▸ **TASK GOAL**
Filter the data for lines with the word "порядке" and copy those lines.

╭──

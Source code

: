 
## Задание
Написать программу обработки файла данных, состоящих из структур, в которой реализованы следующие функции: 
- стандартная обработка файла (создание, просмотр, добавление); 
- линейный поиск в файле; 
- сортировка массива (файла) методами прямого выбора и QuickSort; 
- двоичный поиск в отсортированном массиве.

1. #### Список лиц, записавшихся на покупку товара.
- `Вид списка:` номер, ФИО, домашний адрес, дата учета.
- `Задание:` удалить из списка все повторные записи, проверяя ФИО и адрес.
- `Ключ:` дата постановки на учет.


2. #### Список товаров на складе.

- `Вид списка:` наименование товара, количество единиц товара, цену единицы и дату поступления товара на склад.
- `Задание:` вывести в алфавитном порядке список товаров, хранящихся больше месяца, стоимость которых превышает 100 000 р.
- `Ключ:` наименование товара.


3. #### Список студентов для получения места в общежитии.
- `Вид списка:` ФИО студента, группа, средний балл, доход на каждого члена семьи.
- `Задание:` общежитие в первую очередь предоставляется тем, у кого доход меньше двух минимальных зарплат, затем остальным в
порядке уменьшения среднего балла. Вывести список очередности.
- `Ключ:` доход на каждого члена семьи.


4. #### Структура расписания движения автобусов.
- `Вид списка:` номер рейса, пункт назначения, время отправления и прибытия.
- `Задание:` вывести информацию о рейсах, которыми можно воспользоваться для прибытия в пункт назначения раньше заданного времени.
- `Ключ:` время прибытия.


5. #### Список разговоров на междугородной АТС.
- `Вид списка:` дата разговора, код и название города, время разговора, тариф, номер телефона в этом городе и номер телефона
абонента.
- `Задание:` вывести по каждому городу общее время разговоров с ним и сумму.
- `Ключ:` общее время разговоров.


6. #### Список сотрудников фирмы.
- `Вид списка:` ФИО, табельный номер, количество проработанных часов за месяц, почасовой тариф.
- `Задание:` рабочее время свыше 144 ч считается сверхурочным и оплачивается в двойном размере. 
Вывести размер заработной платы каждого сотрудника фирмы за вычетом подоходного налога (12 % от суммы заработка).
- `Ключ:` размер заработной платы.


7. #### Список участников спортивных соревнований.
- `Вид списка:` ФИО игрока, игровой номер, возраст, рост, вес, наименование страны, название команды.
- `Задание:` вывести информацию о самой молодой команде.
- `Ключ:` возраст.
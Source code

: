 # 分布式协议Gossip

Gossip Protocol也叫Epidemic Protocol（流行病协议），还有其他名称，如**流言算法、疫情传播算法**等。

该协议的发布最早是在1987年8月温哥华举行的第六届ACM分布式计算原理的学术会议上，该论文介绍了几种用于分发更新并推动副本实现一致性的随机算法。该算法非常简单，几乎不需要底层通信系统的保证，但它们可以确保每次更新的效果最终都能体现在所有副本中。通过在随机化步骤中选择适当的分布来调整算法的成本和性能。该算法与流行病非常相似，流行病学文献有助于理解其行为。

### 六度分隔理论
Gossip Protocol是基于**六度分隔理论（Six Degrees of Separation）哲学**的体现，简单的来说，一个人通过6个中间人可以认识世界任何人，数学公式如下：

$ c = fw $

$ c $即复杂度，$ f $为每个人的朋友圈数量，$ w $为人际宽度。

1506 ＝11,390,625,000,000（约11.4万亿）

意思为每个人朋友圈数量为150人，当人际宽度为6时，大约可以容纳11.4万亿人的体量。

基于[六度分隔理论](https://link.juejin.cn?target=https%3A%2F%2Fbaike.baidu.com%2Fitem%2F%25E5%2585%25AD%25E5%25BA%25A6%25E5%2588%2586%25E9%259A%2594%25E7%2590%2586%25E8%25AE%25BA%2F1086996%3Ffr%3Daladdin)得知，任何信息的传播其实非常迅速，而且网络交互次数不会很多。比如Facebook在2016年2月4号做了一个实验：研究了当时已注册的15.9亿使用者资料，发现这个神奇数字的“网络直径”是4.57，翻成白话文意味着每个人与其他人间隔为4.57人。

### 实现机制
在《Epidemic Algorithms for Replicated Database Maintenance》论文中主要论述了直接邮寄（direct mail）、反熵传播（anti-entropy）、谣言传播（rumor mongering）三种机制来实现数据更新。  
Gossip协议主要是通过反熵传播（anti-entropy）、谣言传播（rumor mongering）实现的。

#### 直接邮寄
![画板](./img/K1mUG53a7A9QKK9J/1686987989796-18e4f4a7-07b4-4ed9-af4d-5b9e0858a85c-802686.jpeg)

╰──

▸ **TASK SOLUTION**
- `Задание:` вывести в алфавитном порядке список товаров, хранящихся больше месяца, стоимость которых превышает 100 000 р.
порядке уменьшения среднего балла. Вывести список очередности.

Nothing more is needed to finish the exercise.